For that matter, consider the implications of our turning away from Georgia for other aspiring pro-Western governments in the neighborhood, like Ukraine’s. Shouldn’t we therefore now insist that normal relations with Russia are impossible as long as the aggression continues, strongly reiterate our commitment to the territorial integrity of Georgia and Ukraine, and offer emergency military aid to Georgia?
Incidentally, has Russia really been helping much on Iran? It has gone along with — while delaying — three United Nations Security Council resolutions that have imposed mild sanctions on Iran. But it has also supplied material for Iran’s nuclear program, and is now selling Iran antiaircraft systems to protect military and nuclear installations.
It’s striking that dictatorial and aggressive and fanatical regimes — whatever their differences — seem happy to work together to weaken the influence of the United States and its democratic allies. So Russia helps Iran. Iran and North Korea help Syria. Russia and China block Security Council sanctions against Zimbabwe. China props up the regimes in Burma and North Korea.

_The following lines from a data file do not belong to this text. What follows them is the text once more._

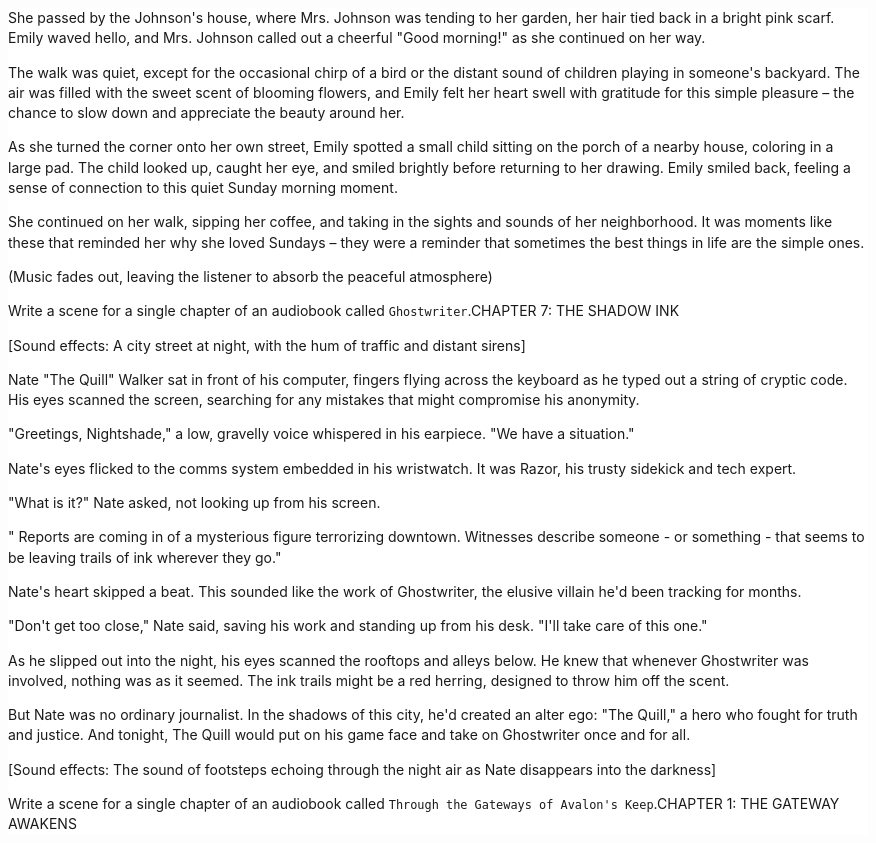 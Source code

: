 She passed by the Johnson's house, where Mrs. Johnson was tending to her garden, her hair tied back in a bright pink scarf. Emily waved hello, and Mrs. Johnson called out a cheerful "Good morning!" as she continued on her way.

The walk was quiet, except for the occasional chirp of a bird or the distant sound of children playing in someone's backyard. The air was filled with the sweet scent of blooming flowers, and Emily felt her heart swell with gratitude for this simple pleasure – the chance to slow down and appreciate the beauty around her.

As she turned the corner onto her own street, Emily spotted a small child sitting on the porch of a nearby house, coloring in a large pad. The child looked up, caught her eye, and smiled brightly before returning to her drawing. Emily smiled back, feeling a sense of connection to this quiet Sunday morning moment.

She continued on her walk, sipping her coffee, and taking in the sights and sounds of her neighborhood. It was moments like these that reminded her why she loved Sundays – they were a reminder that sometimes the best things in life are the simple ones.

(Music fades out, leaving the listener to absorb the peaceful atmosphere)<end>

Write a scene for a single chapter of an audiobook called `Ghostwriter`.<start>CHAPTER 7: THE SHADOW INK

[Sound effects: A city street at night, with the hum of traffic and distant sirens]

Nate "The Quill" Walker sat in front of his computer, fingers flying across the keyboard as he typed out a string of cryptic code. His eyes scanned the screen, searching for any mistakes that might compromise his anonymity.

"Greetings, Nightshade," a low, gravelly voice whispered in his earpiece. "We have a situation."

Nate's eyes flicked to the comms system embedded in his wristwatch. It was Razor, his trusty sidekick and tech expert.

"What is it?" Nate asked, not looking up from his screen.

" Reports are coming in of a mysterious figure terrorizing downtown. Witnesses describe someone - or something - that seems to be leaving trails of ink wherever they go."

Nate's heart skipped a beat. This sounded like the work of Ghostwriter, the elusive villain he'd been tracking for months.

"Don't get too close," Nate said, saving his work and standing up from his desk. "I'll take care of this one."

As he slipped out into the night, his eyes scanned the rooftops and alleys below. He knew that whenever Ghostwriter was involved, nothing was as it seemed. The ink trails might be a red herring, designed to throw him off the scent.

But Nate was no ordinary journalist. In the shadows of this city, he'd created an alter ego: "The Quill," a hero who fought for truth and justice. And tonight, The Quill would put on his game face and take on Ghostwriter once and for all.

[Sound effects: The sound of footsteps echoing through the night air as Nate disappears into the darkness]<end>

Write a scene for a single chapter of an audiobook called `Through the Gateways of Avalon's Keep`.<start>CHAPTER 1: THE GATEWAY AWAKENS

The United States, of course, is not without resources and allies to deal with these problems and threats. But at times we seem oddly timid and uncertain.
When the “civilized world” expostulated with Russia about Georgia in 1924, the Soviet regime was still weak. In Germany, Hitler was in jail. Only 16 years later, Britain stood virtually alone against a Nazi-Soviet axis. Is it not true today, as it was in the 1920s and ’30s, that delay and irresolution on the part of the democracies simply invite future threats and graver dangers?